Saudi Arabia’s currency, the riyal, is pegged to the dollar at a rate of 3.75. However, to keep that rate and compensate for added risk, the interest rate that Saudi banks offer in the interbank market had to rise from 1 percent in 2015 to 2.4 percent at the end of 2016.

(Trading Economics)
(Trading Economics)

Also, because of missing oil revenues, the country had to sell $17.5 billion worth of U.S. dollar bonds to finance government expenditure, a first in the history of the oil exporter.

“If you look at the Saudi domestic money supply, they are in serious deflationary stress at home,” said Corrigan.

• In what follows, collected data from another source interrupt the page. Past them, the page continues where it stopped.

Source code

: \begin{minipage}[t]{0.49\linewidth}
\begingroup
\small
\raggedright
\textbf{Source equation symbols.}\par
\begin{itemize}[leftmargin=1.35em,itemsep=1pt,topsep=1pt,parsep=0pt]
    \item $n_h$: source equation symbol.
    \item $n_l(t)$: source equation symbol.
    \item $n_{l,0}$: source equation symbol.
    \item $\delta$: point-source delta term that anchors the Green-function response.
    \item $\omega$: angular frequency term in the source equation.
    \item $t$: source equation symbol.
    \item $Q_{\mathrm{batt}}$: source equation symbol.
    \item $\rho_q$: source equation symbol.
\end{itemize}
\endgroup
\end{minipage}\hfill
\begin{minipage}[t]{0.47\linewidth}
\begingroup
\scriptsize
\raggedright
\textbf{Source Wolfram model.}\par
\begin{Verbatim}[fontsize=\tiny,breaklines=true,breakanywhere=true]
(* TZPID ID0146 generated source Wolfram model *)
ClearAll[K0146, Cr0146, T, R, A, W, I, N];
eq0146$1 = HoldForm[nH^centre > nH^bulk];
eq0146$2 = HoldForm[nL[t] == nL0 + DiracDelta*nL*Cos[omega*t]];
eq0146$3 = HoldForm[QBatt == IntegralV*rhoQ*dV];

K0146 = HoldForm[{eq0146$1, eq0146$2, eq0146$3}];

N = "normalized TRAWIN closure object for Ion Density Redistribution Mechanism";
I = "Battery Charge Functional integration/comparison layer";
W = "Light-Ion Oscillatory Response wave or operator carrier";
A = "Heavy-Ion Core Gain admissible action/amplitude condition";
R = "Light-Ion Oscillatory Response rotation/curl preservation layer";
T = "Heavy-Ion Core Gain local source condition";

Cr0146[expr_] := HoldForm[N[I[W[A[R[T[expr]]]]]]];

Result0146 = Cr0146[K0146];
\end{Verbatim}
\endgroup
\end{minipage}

Hong Kong, which maintains a peg at around 7.75, had a massive spike in interbank rates to 11.8 percent for overnight loans on Dec. 14.

Egypt, on the other hand, chose the easy way out and devalued the Egyptian pound by 50 percent against the dollar on Nov. 3, because nobody was exchanging dollars for a pound that was too expensive.

And the Fed?

So is the recent Fed rate hike responsible for the dollar crunch? Not really, said Corrigan.

“The Fed is following the market, not leading it. The rest of the world has a pretty strong appetite for dollar assets.”

Snider said a Fed rate hike could add further pressure, “but that’s more so in sentiment than in actual money market rates, especially Asian money markets.”

“China is all about the offshore dollars, and that has nothing to do with monetary policy,” he said.

Valentin Schmid is a former business editor for the Epoch Times. His areas of expertise include global macroeconomic trends and financial markets, China, and Bitcoin. Before joining the paper in 2012, he worked as a portfolio manager for BNP Paribas in Amsterdam, London, Paris, and Hong Kong.